ディオール オム(DIOR HOMME)の2018年夏コレクションが、2017年6月24日(土)にフランス・パリで発表された。
クリス ヴァン アッシュがクリエイティブ ディレクターに就任して10年が経った。今回はある意味彼にとっても節目のショー。グリーンの芝生に、ブランドのシグニチャーカラーである黒い輝きが吊るされた会場は、厳かで、それでいて爽やかな空気に包まれていた。
絶えず登場した細いテープやリボンには、「Christian Dior ATLIER」とその住所を記した。10年間、時をともにしたクリスなりのオマージュなのだろう。ある時はラペルの縁に、またある時はダーツやパターンの縫い合わせ部分を隠すように配された。アクセサリーとして、首にはストールとして巻き、スカルモチーフなどのインパクトあるメタルアクセサリーなどとともに、腕にはリボンをくくりつけた。
アトリエを根幹にもつデザインは、仮縫いのステッチやミシンステッチの装飾としても現れる。製作時に見慣れた光景を、今回はボディラインに沿うシルエットのブレザーの再解釈の手段として用いている。
ほとんどのアイテムの共通する要素として、フォーマルがあげられる。ジャケットは種類が豊富で、例えばバックスタイルの中でパターンが斜線に区切られた、アシンメトリーの燕尾服が登場している。また、パーツを分解したベストは、切り離した袖を首や腰に巻いたり、ノースリーブニットやポロシャツは、パンツにジャケットのウエスト下部分をドッキングさせたり。解体と再構築の中で新たなフォルムを生み出している。
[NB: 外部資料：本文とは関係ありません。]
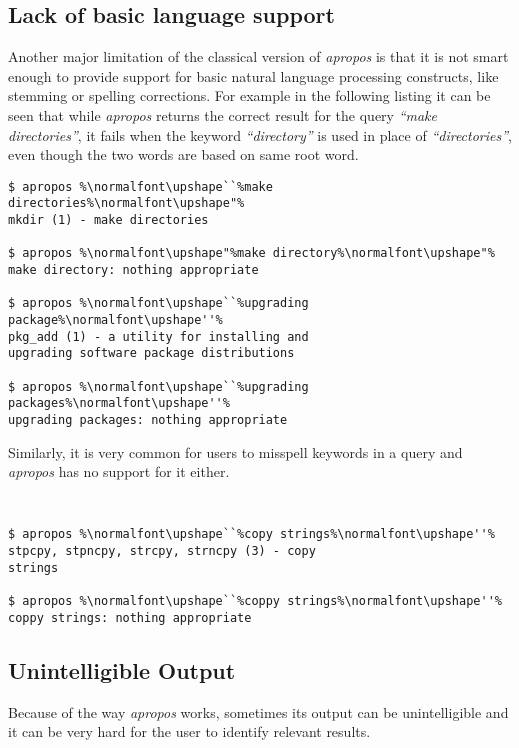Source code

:\documentclass[letterpaper,twocolumn,10pt]{article}
\begin{document}
\subsection{Lack of basic language support}
Another major limitation of the classical version of \textit{apropos} is that
it is not smart enough to provide support for basic natural language processing
constructs,
like stemming or spelling corrections.
For example in the following listing it can be seen
that while \textit{apropos} returns the correct result for the query
\textit{``make directories''}, it fails when the keyword \textit{``directory''}
is used in place of \textit{``directories''}, even though the two words are based
on same root word. \\

{\small
{}
\begin{lstlisting}
$ apropos %\normalfont\upshape``%make directories%\normalfont\upshape"%
mkdir (1) - make directories

$ apropos %\normalfont\upshape"%make directory%\normalfont\upshape"%
make directory: nothing appropriate

$ apropos %\normalfont\upshape``%upgrading package%\normalfont\upshape''%
pkg_add (1) - a utility for installing and
upgrading software package distributions

$ apropos %\normalfont\upshape``%upgrading packages%\normalfont\upshape''%
upgrading packages: nothing appropriate
\end{lstlisting}
}


Similarly, it is very common for users to misspell keywords in a query and \textit{apropos} has no support for it either.

{\tt \small
{}
\begin{lstlisting}
$ apropos %\normalfont\upshape``%copy strings%\normalfont\upshape''%
stpcpy, stpncpy, strcpy, strncpy (3) - copy
strings

$ apropos %\normalfont\upshape``%coppy strings%\normalfont\upshape''%
coppy strings: nothing appropriate
\end{lstlisting}
}

\subsection{Unintelligible Output}
Because of the way \textit{apropos} works, sometimes its output can be
unintelligible and it can be very hard for the user to identify relevant results. \\
\end{document}
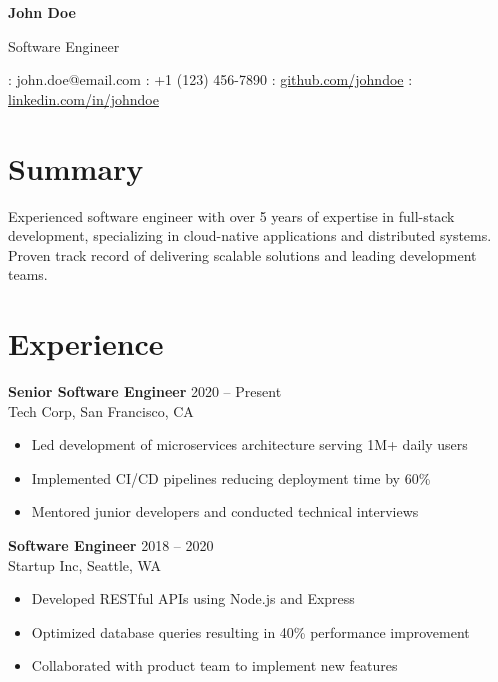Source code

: \documentclass[11pt,a4paper]{article}
\newcommand{\contactItem}[2]{#1: #2\hspace{1cm}}
\begin{document}
\begin{center}
    {\Huge\textbf{John Doe}}

    \vspace{0.5em}
    {\large Software Engineer}

    \vspace{1em}
    \contactItem{\faEnvelope}{john.doe@email.com}
    \contactItem{\faPhone}{+1 (123) 456-7890}
    \contactItem{\faGithub}{\href{https://github.com/johndoe}{github.com/johndoe}}
    \contactItem{\faLinkedin}{\href{https://linkedin.com/in/johndoe}{linkedin.com/in/johndoe}}
\end{center}

\section{Summary}
Experienced software engineer with over 5 years of expertise in full-stack development,
specializing in cloud-native applications and distributed systems.
Proven track record of delivering scalable solutions and leading development teams.

\section{Experience}
\textbf{Senior Software Engineer} \hfill 2020 -- Present\\
Tech Corp, San Francisco, CA
\begin{itemize}[leftmargin=*]
    \item Led development of microservices architecture serving 1M+ daily users
    \item Implemented CI/CD pipelines reducing deployment time by 60\%
    \item Mentored junior developers and conducted technical interviews
\end{itemize}

\textbf{Software Engineer} \hfill 2018 -- 2020\\
Startup Inc, Seattle, WA
\begin{itemize}[leftmargin=*]
    \item Developed RESTful APIs using Node.js and Express
    \item Optimized database queries resulting in 40\% performance improvement
    \item Collaborated with product team to implement new features
\end{itemize}

\end{document}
スタイリングも正装の要素を忘れず、ジャケットにランニングショーツのようなショートパンツ、ブルゾンへは先に述べたドッキングの“フォーマル風”のワイドなスラックスというように、クラシカルな部分を出し引きした。その潮流は、ランウェイにおいてはおおよその変化がみられ、テーラードを強く押し出した序盤と、ストリートを強く押し出した終盤という具合に。それは、大人の男性への過渡期を表現するかのようで、学生を想わせるディテールとテーラリングのベースを融合させていた。
月桂樹とPARISの文字を描いたモチーフは、まさしくこの記念にふさわしい。あらゆるアイテムに、象徴的にあしらわれた。さらに、アーティストであるフランソワ・バードの絵画から取り入れたポートレートはストリートスタイルを格上げしている。
そしてカラーは、ブランドのアイコニックな3色。ブラック、ホワイト、スカーレットレッドやボルドーなどを含むレッド。時折キャメルやスカイブルーを取り入れてはいるが、今回はその3色のカラーリングに拘っている。